Using the data that follows, give again word for word the lines between the one holding "Um outro trabalho" and the one holding "0.5=Partially correct, 1=Correct", inclusive. Omit the pictures.

[Document images with source code]

########

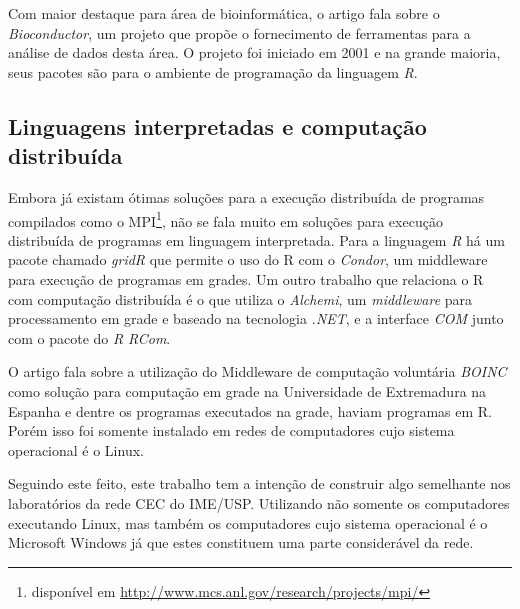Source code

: Com maior destaque para área de bioinformática, o artigo 
\cite{bioconductor} fala sobre o \emph{Bioconductor}, um projeto  que propõe o fornecimento 
de ferramentas para a análise de dados desta área. O projeto foi iniciado em 2001 e na grande maioria, 
seus pacotes são para o ambiente de programação da linguagem \emph{R}.

\subsection{Linguagens interpretadas e computação distribuída}

Embora já existam ótimas soluções para a execução distribuída de programas compilados como o
 MPI\footnote{disponível em \url{http://www.mcs.anl.gov/research/projects/mpi/}}, não se fala muito em soluções 
para execução distribuída de programas em linguagem interpretada. 
Para a linguagem \emph{R} há um pacote chamado \emph{gridR} que permite o uso do R com o \emph{Condor}, %
um middleware para execução de programas em grades.  
Um outro trabalho que relaciona o R com computação distribuída é o \cite{Dias} que 
utiliza o \emph{Alchemi}, um \textit{middleware} para processamento em grade e baseado na 
tecnologia \textit{.NET}, e a interface \textit{COM} junto com o pacote do \emph{R}
\emph{RCom}.  


O artigo \cite{boinc} fala sobre a utilização do Middleware de computação voluntária \emph{BOINC} como solução para computação 
em grade na Universidade de Extremadura na Espanha e dentre os programas executados na grade, haviam
programas em R. Porém isso foi somente instalado em redes de computadores cujo sistema
operacional é o Linux. 

Seguindo este feito, este trabalho tem a intenção de construir algo semelhante nos laboratórios da rede CEC do IME/USP. Utilizando
não somente os computadores executando Linux, mas também os computadores cujo sistema operacional é o Microsoft Windows %
já que estes constituem uma parte considerável da rede.  





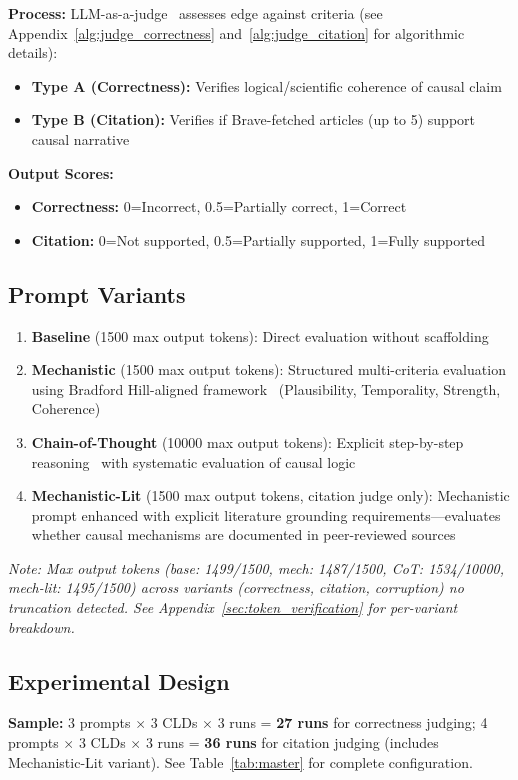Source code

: \textbf{Process:} LLM-as-a-judge~\cite{zheng2024llmasajudge} assesses edge against criteria (see Appendix~\ref{alg:judge_correctness} and~\ref{alg:judge_citation} for algorithmic details):
\begin{itemize}[noitemsep]
    \item \textbf{Type A (Correctness):} Verifies logical/scientific coherence of causal claim
    \item \textbf{Type B (Citation):} Verifies if Brave-fetched articles (up to 5) support causal narrative
\end{itemize}

\textbf{Output Scores:}
\begin{itemize}[noitemsep]
    \item \textbf{Correctness:} 0=Incorrect, 0.5=Partially correct, 1=Correct
    \item \textbf{Citation:} 0=Not supported, 0.5=Partially supported, 1=Fully supported
\end{itemize}

\subsection{Prompt Variants}
\begin{enumerate}[noitemsep]
    \item \textbf{Baseline} (1500 max output tokens): Direct evaluation without scaffolding
    \item \textbf{Mechanistic} (1500 max output tokens): Structured multi-criteria evaluation using Bradford Hill-aligned framework~\cite{shimonovich2020bradford} (Plausibility, Temporality, Strength, Coherence)
    \item \textbf{Chain-of-Thought} (10000 max output tokens): Explicit step-by-step reasoning~\cite{kojima2022large} with systematic evaluation of causal logic
    \item \textbf{Mechanistic-Lit} (1500 max output tokens, citation judge only): Mechanistic prompt enhanced with explicit literature grounding requirements---evaluates whether causal mechanisms are documented in peer-reviewed sources
\end{enumerate}

\textit{Note: Max output tokens (base: 1499/1500, mech: 1487/1500, CoT: 1534/10000, mech-lit: 1495/1500) across variants (correctness, citation, corruption) no truncation detected. See Appendix~\ref{sec:token_verification} for per-variant breakdown.}

\subsection{Experimental Design}
\textbf{Sample:} 3 prompts $\times$ 3 CLDs $\times$ 3 runs = \textbf{27 runs} for correctness judging; 4 prompts $\times$ 3 CLDs $\times$ 3 runs = \textbf{36 runs} for citation judging (includes Mechanistic-Lit variant). See Table~\ref{tab:master} for complete configuration.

########

#### Written reply
Um outro trabalho que relaciona o R com computação distribuída é o \cite{Dias} que 
utiliza o \emph{Alchemi}, um \textit{middleware} para processamento em grade e baseado na 
tecnologia \textit{.NET}, e a interface \textit{COM} junto com o pacote do \emph{R}
\emph{RCom}.  


O artigo \cite{boinc} fala sobre a utilização do Middleware de computação voluntária \emph{BOINC} como solução para computação 
em grade na Universidade de Extremadura na Espanha e dentre os programas executados na grade, haviam
programas em R. Porém isso foi somente instalado em redes de computadores cujo sistema
operacional é o Linux. 

Seguindo este feito, este trabalho tem a intenção de construir algo semelhante nos laboratórios da rede CEC do IME/USP. Utilizando
não somente os computadores executando Linux, mas também os computadores cujo sistema operacional é o Microsoft Windows %
já que estes constituem uma parte considerável da rede.  





Source code

: \textbf{Process:} LLM-as-a-judge~\cite{zheng2024llmasajudge} assesses edge against criteria (see Appendix~\ref{alg:judge_correctness} and~\ref{alg:judge_citation} for algorithmic details):
\begin{itemize}[noitemsep]
    \item \textbf{Type A (Correctness):} Verifies logical/scientific coherence of causal claim
    \item \textbf{Type B (Citation):} Verifies if Brave-fetched articles (up to 5) support causal narrative
\end{itemize}

\textbf{Output Scores:}
\begin{itemize}[noitemsep]
    \item \textbf{Correctness:} 0=Incorrect, 0.5=Partially correct, 1=Correct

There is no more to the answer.